Although designated “Not to be Published,” the decision provides a clear reaffirmation of Kentucky’s enhancement framework for trafficking offenses under KRS Chapter 218A: when a defendant is convicted of first-degree trafficking in cocaine (≥4 grams) as a second offense, and the offense is firearm-enhanced under KRS 218A.992, the offense is penalized one class more severely—here, elevated to a Class A penalty. The Court also reiterates that the ordering of penalty-phase instructions, even if potentially confusing, is not reversible absent palpable error and manifest injustice, and that mistrials remain an extraordinary remedy reserved for fundamental defects producing manifest necessity.
Summary of the Opinion
- Enhancement stacking and penalty classification: First-degree trafficking in cocaine (≥4g) as a second offense is a Class B felony. Adding the KRS 218A.992 firearm enhancement increases the penalty classification by one class to Class A. The Court relied on Mills v. Department of Corrections Offender Information Services and Jackson v. Commonwealth to confirm that the firearm enhancement elevates classification at the charging level.

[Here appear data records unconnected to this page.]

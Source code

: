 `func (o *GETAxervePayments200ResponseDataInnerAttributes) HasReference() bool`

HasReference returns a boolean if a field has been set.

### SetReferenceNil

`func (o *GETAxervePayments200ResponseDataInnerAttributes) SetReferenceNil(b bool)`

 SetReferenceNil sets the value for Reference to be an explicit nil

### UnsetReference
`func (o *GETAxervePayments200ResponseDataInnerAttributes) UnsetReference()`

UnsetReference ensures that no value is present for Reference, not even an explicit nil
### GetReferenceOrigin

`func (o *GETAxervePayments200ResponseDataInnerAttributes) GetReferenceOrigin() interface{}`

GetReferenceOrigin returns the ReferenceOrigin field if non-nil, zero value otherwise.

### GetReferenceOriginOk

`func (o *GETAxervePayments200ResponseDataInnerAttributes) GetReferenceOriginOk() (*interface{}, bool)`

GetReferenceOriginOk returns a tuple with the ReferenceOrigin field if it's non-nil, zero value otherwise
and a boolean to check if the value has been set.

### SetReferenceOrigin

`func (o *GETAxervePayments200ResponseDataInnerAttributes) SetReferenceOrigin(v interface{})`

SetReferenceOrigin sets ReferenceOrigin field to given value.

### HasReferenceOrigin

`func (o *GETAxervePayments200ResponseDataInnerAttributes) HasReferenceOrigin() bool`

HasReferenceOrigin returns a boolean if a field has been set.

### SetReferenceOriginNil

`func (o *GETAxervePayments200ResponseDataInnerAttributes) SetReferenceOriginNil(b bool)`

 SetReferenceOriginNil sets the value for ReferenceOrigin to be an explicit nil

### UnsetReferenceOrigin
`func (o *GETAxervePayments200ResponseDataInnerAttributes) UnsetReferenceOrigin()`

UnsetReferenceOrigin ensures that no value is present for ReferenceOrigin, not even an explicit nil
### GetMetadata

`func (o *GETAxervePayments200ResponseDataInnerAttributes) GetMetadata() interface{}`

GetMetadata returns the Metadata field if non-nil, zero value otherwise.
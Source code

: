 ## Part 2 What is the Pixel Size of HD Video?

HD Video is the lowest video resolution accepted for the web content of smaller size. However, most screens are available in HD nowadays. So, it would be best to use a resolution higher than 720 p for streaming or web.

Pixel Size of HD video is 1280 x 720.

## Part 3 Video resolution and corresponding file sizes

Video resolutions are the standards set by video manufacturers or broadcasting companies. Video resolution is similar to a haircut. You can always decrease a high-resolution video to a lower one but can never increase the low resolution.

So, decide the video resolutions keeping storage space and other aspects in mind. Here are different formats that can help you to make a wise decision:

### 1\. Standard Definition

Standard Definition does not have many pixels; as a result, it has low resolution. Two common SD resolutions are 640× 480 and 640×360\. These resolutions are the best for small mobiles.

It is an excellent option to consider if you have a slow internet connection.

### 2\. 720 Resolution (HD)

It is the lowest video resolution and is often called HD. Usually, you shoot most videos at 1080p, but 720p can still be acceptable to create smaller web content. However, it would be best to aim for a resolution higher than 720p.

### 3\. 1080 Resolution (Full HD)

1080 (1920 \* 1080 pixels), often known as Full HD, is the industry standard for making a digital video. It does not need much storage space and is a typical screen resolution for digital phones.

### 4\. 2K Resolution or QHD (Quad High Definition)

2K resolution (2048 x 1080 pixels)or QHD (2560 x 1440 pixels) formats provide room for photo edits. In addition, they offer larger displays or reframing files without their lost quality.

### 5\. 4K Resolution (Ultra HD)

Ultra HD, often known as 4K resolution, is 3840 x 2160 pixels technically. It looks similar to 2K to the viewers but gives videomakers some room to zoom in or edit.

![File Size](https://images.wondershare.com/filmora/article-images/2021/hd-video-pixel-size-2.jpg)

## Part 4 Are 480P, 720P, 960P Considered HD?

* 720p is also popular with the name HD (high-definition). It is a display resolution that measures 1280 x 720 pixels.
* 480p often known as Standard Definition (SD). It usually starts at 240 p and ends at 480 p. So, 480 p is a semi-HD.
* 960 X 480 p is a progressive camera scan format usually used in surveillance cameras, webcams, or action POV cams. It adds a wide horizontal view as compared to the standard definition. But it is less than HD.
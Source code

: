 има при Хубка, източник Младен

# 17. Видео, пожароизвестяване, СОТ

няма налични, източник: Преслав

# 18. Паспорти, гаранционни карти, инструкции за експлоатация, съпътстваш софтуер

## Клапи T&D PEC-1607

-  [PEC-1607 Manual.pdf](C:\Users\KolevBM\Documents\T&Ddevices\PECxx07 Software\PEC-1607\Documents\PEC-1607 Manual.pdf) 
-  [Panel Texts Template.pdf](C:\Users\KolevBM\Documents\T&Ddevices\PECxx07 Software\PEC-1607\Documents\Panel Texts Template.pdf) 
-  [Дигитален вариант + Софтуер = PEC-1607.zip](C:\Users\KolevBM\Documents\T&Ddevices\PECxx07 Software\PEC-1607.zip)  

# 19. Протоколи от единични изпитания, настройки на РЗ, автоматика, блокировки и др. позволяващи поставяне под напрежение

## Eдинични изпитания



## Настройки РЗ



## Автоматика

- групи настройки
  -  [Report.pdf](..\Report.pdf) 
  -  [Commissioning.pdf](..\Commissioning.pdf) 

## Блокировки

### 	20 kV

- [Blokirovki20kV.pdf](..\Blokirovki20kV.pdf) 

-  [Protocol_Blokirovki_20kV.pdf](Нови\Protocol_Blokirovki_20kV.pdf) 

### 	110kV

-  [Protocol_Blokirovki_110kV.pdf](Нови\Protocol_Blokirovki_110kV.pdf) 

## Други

- Order of penalty instructions: The trial court instructed on the firearm-enhanced penalty range (Class B range, 10–20 years) and then instructed on the second-offense-with-firearm enhancement (Class A range, 20–50 years or life). Even if the sequence might cause confusion, the instruction language tracked authoritative sample instructions (Coopers & Cetrulo), and any error was not palpable because the final sentence (20 years) was permissible under either classification.
- Truth-in-sentencing misstatement cured by agreement: A probation and parole witness mistakenly testified that the Class A offense carried 20% parole eligibility; in fact, Terry was subject to 85% service. The Commonwealth conceded palpable error and agreed to the statutory minimum (20 years) in lieu of a new penalty phase, preserving appellate issues.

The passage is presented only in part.